I'm embarrassed to say that I still can't report on a baby name.  I was hoping that on my next post I would be able to let you all know her name.  Soon I'm sure.

Since my article in The Age, I was contacted by someone from an excellent blog called mymeso.  The blog is an excellent resource on the latest mesothelioma research and on people with mesothelioma.  They did a post about me and so I checked out their blog where I read the story about Debbie Brewer who has a blog called Mesothelioma and Me.  She did a treatment called chemoembolization which is traditionally used to treat liver cancer.  Yesterday her oncologist told her that he doesn't need to see her anymore as she is in remission.  There are so many amazing things happening with technology, I think when you have a terminal illness, you have to just hope that some cure will come up before you die and that you find out about it and can afford it.

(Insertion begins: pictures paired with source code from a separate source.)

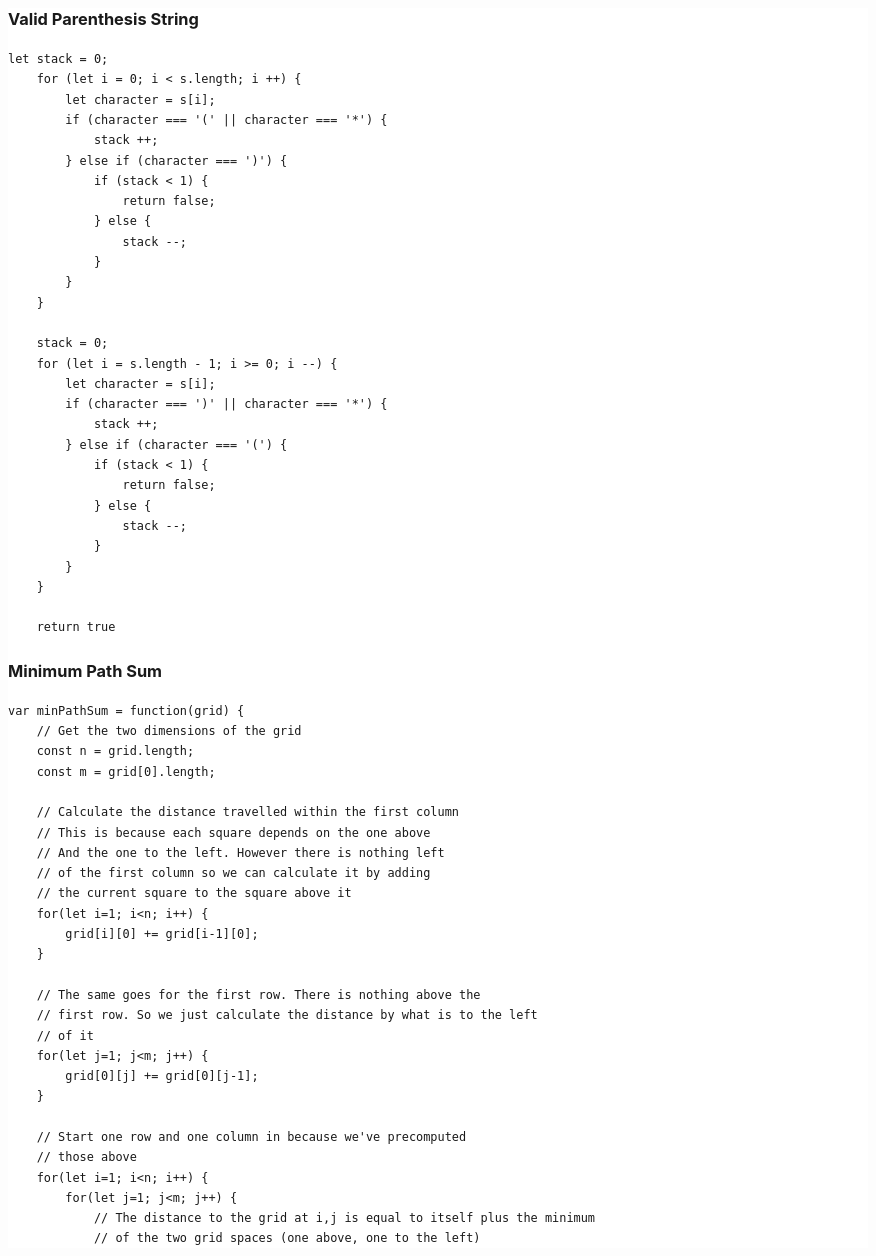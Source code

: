 
###  Valid Parenthesis String
```
let stack = 0;
    for (let i = 0; i < s.length; i ++) {
        let character = s[i];
        if (character === '(' || character === '*') {
            stack ++;
        } else if (character === ')') {
            if (stack < 1) {
                return false;
            } else {
                stack --;
            }
        }
    }
    
    stack = 0;
    for (let i = s.length - 1; i >= 0; i --) {
        let character = s[i];
        if (character === ')' || character === '*') {
            stack ++;
        } else if (character === '(') {
            if (stack < 1) {
                return false;
            } else {
                stack --;
            }
        }
    }
    
    return true
```


### Minimum Path Sum
```
var minPathSum = function(grid) {
    // Get the two dimensions of the grid
    const n = grid.length;
    const m = grid[0].length;
    
	// Calculate the distance travelled within the first column
	// This is because each square depends on the one above
	// And the one to the left. However there is nothing left
	// of the first column so we can calculate it by adding
	// the current square to the square above it
    for(let i=1; i<n; i++) {
        grid[i][0] += grid[i-1][0];
    }
    
	// The same goes for the first row. There is nothing above the 
	// first row. So we just calculate the distance by what is to the left
	// of it
    for(let j=1; j<m; j++) {
        grid[0][j] += grid[0][j-1];
    }
    
	// Start one row and one column in because we've precomputed
	// those above
    for(let i=1; i<n; i++) {
        for(let j=1; j<m; j++) {
			// The distance to the grid at i,j is equal to itself plus the minimum
			// of the two grid spaces (one above, one to the left)
```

My father at age 15 was sent to concentration camps during WWII.  He first arrived in Birkenau and then spent most of his time in Auchwitz.  From Auchwitz they were sent on a death march to Buchenwald where thousands were killed on the way.  From Buchenwald in April 1945 just before it was to be liberated, five thousand inmates including my father were put on a train in an open goods wagon which for 4 weeks had no where to go as Germany was shrinking.  On the 8th of May the train pulled into Teresienstadt which had been liberated.  A head count 2 days after arrival showed that only about 250 out of the 5000 survived the trip.   Dad was taken from the train by a stretcher to the hospital and overheard a doctor telling the Red Cross nurses that my father would probably die before the next day.   He then spend the next few years in hospital in Czechoslovakia suffering from tuberculosis which he acquired while in the camps along with typhus.  Luckily with a prognosis of only months to live, relatives in the US sent him a new drug, streptomysin, that could cure tuberculosis.  He was the first person in Czechoslovakia to have tried the drug and it cured him.  He was saved twice at the last minute.  

Had he died I would not have been born just as had I died my beautiful daughter would not have been born.  While there is life there is hope.